- WORK TASK -
Where does the word "Butcher" occur in the entries below? Copy every line that has it.

Rendered images with source text:
◇ ◇ ◇ ◇ ◇ ◇ ◇

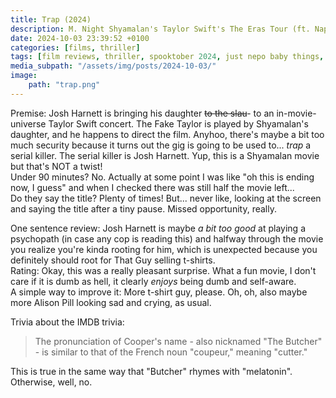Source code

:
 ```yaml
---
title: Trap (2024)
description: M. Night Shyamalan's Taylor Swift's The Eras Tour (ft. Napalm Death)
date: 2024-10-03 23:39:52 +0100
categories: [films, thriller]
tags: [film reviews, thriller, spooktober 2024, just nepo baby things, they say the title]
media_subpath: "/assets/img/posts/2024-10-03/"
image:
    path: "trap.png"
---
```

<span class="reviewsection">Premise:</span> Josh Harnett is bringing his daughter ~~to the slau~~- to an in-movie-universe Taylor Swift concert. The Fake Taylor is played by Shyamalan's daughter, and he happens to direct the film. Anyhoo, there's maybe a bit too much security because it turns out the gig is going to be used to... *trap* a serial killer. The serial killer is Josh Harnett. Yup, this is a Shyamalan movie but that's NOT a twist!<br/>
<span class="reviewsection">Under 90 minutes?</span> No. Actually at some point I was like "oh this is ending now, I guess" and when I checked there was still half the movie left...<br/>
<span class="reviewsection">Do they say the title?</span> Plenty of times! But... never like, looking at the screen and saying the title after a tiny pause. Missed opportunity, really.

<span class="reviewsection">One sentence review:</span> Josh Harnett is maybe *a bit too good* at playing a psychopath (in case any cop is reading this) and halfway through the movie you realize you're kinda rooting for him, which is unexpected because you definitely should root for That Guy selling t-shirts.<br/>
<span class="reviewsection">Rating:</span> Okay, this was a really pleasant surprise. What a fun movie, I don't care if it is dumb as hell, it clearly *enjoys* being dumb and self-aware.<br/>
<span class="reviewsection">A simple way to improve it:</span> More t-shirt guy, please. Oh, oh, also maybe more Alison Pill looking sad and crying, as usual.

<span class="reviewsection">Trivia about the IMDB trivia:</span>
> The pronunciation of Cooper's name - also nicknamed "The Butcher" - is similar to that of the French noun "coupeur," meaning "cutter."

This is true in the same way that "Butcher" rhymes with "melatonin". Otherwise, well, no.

◇ ◇ ◇ ◇ ◇ ◇ ◇

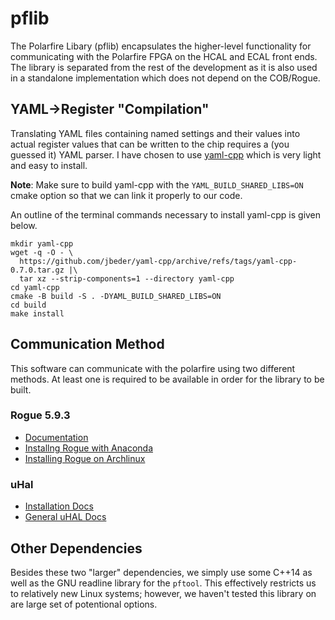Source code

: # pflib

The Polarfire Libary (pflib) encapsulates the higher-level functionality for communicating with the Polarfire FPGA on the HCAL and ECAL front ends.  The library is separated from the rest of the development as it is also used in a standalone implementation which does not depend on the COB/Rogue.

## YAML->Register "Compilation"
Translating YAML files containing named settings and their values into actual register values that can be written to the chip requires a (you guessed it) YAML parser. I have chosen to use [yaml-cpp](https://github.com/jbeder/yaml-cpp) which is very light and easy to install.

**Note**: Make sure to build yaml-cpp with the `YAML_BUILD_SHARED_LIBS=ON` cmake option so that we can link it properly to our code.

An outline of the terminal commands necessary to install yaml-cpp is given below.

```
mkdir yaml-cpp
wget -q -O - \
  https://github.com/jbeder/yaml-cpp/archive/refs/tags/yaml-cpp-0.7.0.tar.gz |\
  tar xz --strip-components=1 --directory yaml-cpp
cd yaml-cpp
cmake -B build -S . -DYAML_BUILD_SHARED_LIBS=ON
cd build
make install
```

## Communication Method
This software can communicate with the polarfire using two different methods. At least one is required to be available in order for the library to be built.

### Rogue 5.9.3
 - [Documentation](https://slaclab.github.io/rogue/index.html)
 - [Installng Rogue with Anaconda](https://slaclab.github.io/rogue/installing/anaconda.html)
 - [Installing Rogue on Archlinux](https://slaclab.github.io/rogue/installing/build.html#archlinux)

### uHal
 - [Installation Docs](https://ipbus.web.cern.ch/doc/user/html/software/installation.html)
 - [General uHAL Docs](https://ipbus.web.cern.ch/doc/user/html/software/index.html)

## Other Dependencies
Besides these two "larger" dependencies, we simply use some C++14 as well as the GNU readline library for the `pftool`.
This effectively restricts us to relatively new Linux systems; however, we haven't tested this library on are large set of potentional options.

◇ ◇ ◇ ◇ ◇ ◇ ◇

- EXPECTED ANSWER -
> The pronunciation of Cooper's name - also nicknamed "The Butcher" - is similar to that of the French noun "coupeur," meaning "cutter."
This is true in the same way that "Butcher" rhymes with "melatonin". Otherwise, well, no.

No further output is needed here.